WHAT YOU ARE ASKED TO DO. Whenever a line carries the word "eigenvalues", pull it out of the entries.

MATERIAL FOR THIS EXERCISE Block Start

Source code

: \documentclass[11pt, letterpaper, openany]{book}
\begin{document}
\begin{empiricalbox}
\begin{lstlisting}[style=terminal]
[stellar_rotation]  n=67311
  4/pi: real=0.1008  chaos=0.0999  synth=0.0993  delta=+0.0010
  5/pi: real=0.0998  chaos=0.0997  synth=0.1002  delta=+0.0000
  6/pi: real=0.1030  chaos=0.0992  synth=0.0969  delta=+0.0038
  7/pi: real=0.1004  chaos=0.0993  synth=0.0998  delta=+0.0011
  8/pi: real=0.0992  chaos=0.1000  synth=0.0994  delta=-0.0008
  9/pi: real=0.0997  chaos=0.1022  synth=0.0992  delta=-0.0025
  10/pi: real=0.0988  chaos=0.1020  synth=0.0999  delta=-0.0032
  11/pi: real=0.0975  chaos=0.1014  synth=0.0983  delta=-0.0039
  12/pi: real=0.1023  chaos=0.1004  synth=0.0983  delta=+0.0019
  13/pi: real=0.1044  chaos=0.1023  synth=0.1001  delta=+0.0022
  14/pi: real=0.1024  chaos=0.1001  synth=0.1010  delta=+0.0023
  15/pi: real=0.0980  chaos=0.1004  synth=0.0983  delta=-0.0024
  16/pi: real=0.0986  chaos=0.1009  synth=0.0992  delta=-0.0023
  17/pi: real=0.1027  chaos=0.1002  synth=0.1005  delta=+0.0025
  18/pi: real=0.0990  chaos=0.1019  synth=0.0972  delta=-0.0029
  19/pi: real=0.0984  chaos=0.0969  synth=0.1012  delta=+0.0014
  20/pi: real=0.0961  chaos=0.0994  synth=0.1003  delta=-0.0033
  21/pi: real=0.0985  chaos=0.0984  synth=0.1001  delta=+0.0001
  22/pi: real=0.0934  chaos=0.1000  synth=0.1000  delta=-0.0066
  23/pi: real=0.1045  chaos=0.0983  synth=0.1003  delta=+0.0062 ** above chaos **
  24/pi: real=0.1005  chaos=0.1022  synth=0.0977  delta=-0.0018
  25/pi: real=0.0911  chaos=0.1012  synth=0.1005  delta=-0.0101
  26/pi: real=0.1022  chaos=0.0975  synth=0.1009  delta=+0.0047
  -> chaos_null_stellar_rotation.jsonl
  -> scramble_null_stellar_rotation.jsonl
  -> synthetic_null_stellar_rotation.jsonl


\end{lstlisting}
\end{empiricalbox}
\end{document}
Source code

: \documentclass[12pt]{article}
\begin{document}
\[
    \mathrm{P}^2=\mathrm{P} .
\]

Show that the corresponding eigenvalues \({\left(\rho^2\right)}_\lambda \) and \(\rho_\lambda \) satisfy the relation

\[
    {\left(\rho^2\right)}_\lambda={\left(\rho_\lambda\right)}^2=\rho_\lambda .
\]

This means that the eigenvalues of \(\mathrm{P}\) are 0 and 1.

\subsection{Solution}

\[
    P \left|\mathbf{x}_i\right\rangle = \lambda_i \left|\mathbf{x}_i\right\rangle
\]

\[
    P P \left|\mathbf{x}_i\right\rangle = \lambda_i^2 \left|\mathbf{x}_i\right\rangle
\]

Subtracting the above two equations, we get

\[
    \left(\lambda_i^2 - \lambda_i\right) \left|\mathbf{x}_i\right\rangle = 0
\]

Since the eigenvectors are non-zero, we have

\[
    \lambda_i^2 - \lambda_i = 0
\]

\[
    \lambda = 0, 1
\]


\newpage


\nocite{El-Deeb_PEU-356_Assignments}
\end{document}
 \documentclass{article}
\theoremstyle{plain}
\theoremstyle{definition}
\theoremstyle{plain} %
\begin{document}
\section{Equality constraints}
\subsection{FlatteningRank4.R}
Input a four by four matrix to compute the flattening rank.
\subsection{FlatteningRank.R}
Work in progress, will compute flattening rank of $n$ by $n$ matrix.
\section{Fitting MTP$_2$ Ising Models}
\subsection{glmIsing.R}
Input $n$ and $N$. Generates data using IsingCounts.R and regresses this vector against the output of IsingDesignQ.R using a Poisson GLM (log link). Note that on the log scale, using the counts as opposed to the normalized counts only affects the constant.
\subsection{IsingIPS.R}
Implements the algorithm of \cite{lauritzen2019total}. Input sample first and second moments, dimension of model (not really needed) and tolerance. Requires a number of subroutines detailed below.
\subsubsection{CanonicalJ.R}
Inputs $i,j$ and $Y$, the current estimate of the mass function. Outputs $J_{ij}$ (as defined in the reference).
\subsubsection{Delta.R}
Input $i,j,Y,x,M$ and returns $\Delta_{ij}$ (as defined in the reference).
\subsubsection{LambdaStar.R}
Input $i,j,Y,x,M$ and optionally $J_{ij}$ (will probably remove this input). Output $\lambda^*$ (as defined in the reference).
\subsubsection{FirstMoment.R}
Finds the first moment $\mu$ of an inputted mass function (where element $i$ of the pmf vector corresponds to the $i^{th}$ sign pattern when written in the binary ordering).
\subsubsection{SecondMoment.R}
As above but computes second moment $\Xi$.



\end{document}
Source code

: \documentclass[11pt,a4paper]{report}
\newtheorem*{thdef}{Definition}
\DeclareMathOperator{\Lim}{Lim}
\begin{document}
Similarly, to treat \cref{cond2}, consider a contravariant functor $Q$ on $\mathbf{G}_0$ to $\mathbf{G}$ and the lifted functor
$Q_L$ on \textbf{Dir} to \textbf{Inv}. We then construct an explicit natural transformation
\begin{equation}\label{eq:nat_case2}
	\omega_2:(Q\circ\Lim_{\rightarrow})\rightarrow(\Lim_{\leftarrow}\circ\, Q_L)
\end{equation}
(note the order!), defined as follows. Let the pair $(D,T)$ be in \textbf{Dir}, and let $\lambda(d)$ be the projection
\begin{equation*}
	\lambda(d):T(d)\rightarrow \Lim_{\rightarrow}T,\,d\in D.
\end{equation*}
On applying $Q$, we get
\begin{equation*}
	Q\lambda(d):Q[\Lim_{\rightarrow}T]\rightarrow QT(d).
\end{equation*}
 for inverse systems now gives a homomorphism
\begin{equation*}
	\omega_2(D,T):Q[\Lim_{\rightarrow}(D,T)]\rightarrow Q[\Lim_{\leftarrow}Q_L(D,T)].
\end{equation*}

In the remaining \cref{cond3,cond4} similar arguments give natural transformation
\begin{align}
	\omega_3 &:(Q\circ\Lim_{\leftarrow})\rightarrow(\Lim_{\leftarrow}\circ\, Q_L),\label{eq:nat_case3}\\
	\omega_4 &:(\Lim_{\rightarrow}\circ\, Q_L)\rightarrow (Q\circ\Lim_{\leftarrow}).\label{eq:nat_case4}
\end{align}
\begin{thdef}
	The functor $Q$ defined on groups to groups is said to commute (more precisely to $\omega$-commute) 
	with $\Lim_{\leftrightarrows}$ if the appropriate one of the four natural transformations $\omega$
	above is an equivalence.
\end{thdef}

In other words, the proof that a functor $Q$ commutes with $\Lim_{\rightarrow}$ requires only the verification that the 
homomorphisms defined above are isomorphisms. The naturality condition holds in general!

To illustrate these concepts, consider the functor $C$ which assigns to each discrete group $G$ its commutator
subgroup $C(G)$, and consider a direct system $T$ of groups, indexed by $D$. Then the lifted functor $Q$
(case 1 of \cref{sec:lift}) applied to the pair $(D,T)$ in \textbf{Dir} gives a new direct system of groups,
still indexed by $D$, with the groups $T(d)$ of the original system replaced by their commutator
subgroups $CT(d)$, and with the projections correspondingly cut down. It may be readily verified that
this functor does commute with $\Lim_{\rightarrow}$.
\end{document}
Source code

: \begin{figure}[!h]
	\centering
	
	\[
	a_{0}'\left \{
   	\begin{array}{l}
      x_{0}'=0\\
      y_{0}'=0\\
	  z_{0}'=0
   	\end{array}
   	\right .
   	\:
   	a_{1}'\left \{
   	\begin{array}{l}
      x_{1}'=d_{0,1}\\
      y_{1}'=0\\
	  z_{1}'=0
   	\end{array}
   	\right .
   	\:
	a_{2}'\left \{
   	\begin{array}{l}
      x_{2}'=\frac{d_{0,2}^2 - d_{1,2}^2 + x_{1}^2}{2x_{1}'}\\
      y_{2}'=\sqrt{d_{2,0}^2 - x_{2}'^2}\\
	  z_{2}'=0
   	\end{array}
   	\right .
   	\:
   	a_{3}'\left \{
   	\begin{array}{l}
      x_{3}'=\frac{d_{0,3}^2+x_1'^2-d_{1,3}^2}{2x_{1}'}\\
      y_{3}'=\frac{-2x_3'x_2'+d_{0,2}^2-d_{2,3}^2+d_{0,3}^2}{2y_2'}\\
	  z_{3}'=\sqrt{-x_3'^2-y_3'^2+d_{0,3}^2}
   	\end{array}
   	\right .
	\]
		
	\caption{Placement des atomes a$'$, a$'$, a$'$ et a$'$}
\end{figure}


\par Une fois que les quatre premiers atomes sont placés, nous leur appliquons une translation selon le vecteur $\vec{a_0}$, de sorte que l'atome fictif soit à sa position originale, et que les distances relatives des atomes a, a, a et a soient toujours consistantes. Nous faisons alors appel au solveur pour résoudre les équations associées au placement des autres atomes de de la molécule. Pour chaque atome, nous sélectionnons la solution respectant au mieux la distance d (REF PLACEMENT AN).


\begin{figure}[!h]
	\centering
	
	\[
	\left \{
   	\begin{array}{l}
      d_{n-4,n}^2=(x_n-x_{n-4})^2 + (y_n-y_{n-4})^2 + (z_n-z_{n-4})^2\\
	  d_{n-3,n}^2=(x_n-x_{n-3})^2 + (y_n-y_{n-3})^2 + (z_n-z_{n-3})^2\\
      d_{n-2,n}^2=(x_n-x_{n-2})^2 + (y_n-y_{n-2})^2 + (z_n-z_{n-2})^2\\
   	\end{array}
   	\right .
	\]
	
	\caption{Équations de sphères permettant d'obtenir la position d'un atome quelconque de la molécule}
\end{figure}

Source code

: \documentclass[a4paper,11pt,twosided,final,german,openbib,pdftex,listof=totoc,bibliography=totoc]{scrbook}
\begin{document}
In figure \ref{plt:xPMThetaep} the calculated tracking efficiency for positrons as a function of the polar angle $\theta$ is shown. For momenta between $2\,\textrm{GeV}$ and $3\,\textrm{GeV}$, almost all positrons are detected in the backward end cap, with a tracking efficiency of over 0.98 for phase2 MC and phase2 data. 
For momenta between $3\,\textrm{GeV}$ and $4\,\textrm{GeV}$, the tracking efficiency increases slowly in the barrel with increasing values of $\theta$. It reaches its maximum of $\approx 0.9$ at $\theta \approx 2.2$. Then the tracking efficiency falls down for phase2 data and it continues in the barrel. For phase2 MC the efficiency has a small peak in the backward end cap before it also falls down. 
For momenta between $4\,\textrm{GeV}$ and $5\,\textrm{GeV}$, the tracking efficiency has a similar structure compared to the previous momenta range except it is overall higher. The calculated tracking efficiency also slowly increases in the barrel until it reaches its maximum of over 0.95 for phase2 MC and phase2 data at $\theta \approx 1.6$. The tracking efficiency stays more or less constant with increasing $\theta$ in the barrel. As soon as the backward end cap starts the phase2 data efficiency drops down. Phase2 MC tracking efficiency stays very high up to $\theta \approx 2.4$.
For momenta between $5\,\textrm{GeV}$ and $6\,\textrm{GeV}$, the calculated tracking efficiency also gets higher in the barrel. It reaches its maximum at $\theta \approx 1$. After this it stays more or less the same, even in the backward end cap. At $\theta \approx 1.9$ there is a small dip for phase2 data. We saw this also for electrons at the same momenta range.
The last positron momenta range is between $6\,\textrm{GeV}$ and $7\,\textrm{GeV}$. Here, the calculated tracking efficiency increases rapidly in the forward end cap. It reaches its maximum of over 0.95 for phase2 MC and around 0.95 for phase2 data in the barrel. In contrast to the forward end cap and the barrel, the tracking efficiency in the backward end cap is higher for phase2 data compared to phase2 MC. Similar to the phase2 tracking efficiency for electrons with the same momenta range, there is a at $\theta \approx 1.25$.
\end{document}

MATERIAL FOR THIS EXERCISE Block End

SOLUTION FOR THIS EXERCISE.
Show that the corresponding eigenvalues \({\left(\rho^2\right)}_\lambda \) and \(\rho_\lambda \) satisfy the relation
This means that the eigenvalues of \(\mathrm{P}\) are 0 and 1.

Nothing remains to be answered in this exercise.